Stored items
----------------------------------------

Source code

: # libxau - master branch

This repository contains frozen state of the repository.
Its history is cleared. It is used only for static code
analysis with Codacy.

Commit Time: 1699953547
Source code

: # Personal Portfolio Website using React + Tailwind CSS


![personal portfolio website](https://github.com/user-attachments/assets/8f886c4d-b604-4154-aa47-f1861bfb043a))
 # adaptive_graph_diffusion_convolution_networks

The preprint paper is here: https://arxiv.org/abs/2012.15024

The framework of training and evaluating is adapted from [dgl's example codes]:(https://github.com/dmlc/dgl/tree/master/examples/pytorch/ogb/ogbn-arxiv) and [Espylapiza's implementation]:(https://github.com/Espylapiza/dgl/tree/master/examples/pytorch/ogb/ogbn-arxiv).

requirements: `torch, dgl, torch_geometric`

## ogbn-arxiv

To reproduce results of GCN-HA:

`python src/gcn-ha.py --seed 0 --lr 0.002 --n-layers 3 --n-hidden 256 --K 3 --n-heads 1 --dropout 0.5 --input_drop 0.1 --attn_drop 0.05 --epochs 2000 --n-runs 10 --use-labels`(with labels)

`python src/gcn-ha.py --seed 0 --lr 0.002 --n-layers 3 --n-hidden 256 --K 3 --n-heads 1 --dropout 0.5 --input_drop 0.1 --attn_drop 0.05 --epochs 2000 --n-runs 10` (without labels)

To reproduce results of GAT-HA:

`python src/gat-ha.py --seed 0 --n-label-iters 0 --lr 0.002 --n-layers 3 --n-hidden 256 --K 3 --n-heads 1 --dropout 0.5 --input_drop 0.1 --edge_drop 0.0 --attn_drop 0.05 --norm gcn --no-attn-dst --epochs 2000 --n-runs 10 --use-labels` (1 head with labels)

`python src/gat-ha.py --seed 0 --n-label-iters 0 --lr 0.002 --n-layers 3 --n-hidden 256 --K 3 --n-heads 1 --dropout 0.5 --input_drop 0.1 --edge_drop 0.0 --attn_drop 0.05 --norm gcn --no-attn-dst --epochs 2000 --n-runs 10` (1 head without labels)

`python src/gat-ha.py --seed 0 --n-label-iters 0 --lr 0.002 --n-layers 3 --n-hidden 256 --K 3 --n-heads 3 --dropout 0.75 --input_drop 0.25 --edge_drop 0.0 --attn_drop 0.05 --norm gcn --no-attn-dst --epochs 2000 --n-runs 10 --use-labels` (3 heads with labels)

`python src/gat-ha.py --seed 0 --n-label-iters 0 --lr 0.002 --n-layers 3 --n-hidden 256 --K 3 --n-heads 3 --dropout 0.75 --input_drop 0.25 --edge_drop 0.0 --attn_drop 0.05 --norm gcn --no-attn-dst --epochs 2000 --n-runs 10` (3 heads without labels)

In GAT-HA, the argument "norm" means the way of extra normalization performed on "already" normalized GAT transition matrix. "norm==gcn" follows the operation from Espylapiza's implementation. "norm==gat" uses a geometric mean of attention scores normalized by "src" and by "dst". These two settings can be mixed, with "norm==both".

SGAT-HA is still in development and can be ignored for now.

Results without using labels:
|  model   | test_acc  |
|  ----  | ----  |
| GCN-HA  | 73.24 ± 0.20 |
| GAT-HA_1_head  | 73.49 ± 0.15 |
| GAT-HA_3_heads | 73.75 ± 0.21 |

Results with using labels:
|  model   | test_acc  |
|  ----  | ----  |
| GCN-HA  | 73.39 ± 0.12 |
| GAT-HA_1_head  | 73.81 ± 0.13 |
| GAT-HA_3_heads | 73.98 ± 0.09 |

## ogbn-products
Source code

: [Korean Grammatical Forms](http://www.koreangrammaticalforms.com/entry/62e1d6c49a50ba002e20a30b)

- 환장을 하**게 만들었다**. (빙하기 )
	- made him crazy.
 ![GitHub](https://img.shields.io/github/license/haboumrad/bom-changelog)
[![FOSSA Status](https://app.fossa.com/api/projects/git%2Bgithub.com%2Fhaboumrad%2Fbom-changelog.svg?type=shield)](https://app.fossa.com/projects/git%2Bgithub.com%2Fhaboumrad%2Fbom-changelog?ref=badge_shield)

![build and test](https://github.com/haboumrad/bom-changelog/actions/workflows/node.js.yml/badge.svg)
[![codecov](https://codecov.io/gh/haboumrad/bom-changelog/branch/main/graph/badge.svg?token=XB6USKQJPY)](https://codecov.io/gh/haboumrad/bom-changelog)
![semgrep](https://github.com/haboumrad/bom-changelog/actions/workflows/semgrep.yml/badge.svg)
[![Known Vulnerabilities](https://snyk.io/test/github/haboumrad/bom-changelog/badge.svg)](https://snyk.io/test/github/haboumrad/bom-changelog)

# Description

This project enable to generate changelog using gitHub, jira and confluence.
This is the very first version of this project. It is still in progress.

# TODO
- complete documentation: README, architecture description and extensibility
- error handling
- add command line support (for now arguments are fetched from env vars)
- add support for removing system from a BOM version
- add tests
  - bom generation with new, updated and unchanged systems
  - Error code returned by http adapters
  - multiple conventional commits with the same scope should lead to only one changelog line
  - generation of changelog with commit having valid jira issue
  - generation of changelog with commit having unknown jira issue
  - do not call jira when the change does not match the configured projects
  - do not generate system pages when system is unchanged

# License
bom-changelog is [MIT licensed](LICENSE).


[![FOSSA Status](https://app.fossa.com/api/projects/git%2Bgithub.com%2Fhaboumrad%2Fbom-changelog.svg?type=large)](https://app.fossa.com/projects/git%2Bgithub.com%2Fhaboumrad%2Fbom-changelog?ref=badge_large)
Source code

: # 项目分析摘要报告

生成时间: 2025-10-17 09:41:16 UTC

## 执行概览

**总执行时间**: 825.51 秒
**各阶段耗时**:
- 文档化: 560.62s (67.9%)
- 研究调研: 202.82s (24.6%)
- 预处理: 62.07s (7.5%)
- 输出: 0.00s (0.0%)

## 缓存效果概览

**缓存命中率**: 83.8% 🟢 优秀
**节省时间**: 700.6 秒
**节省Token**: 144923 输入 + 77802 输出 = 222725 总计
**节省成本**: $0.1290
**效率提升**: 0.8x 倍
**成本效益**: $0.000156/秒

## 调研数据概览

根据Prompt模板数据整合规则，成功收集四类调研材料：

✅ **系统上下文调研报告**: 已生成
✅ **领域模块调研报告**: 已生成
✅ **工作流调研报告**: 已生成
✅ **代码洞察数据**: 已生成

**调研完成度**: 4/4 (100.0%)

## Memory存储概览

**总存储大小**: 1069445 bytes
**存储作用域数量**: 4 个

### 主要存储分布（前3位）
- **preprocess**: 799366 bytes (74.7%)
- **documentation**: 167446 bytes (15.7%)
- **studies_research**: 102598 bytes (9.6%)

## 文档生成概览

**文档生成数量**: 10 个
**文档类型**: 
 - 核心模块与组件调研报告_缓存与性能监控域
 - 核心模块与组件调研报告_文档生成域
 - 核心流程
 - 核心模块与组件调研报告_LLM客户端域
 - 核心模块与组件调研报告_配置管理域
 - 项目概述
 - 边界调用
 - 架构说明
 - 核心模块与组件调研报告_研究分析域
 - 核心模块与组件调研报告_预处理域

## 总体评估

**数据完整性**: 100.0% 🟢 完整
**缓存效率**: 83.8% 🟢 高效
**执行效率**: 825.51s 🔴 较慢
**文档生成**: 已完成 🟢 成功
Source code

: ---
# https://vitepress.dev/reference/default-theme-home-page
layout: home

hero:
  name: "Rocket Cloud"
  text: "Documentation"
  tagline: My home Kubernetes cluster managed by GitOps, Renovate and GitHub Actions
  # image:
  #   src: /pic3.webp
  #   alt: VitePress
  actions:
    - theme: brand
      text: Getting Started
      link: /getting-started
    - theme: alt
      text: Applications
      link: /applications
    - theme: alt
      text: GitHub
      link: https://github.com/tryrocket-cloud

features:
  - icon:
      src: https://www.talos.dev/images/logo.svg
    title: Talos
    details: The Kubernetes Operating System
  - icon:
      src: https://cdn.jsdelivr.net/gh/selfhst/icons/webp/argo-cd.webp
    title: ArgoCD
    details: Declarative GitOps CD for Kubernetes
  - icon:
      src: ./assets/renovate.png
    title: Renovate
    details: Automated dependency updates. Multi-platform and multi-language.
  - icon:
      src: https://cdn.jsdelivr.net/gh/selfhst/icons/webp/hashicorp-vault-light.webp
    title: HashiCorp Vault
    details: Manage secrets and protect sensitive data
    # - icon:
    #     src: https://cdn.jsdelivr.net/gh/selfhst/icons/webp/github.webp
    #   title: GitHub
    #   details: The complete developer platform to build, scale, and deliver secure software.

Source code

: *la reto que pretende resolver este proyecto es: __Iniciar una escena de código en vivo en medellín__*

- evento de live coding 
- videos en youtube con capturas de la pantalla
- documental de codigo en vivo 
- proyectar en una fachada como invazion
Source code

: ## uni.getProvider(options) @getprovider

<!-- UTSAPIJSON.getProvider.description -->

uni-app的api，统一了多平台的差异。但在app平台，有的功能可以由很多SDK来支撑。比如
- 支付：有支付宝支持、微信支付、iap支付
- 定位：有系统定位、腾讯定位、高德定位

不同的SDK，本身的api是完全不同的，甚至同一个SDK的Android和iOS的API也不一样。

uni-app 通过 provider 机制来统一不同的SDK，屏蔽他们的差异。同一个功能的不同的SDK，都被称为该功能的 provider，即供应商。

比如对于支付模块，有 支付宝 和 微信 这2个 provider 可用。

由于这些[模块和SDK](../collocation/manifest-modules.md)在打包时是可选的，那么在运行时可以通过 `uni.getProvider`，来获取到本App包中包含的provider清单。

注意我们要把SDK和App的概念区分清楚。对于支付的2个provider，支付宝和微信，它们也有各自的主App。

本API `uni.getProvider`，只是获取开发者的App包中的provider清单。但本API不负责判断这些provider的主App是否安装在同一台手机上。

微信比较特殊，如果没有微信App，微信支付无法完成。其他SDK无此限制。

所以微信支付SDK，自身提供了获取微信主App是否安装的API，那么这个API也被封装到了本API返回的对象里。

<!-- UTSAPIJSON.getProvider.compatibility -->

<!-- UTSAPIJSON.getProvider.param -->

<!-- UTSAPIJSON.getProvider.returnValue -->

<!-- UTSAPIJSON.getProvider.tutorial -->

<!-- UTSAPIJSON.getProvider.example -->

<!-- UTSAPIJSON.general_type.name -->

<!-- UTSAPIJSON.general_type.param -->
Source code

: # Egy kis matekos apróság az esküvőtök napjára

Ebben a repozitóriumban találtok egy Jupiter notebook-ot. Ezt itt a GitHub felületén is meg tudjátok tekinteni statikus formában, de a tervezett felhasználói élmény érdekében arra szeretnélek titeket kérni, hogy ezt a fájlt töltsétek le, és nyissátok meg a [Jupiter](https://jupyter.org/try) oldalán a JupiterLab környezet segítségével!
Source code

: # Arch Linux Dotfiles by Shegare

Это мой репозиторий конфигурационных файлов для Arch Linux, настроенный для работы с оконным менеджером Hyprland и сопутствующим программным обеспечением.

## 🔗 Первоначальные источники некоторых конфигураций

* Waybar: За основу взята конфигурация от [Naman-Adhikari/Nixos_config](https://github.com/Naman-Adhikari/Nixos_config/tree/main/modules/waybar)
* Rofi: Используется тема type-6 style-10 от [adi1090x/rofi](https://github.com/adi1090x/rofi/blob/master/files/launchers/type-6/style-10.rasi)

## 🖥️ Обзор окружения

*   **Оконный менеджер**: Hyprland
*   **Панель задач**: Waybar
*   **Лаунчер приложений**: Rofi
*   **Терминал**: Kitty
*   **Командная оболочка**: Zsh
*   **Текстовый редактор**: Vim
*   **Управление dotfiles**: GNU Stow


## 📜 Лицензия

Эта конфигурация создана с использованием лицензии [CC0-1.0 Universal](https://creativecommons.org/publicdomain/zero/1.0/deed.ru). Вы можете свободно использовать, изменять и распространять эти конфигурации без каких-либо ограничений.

----------------------------------------

What needs to be done -
Output the data exactly, from the first line through the line that holds "# adaptive_graph_diffusion_convolution_networks", so that no later line appears.

Output for this exercise -
Source code

: # libxau - master branch

This repository contains frozen state of the repository.
Its history is cleared. It is used only for static code
analysis with Codacy.

Commit Time: 1699953547
Source code

: # Personal Portfolio Website using React + Tailwind CSS


![personal portfolio website](https://github.com/user-attachments/assets/8f886c4d-b604-4154-aa47-f1861bfb043a))
 # adaptive_graph_diffusion_convolution_networks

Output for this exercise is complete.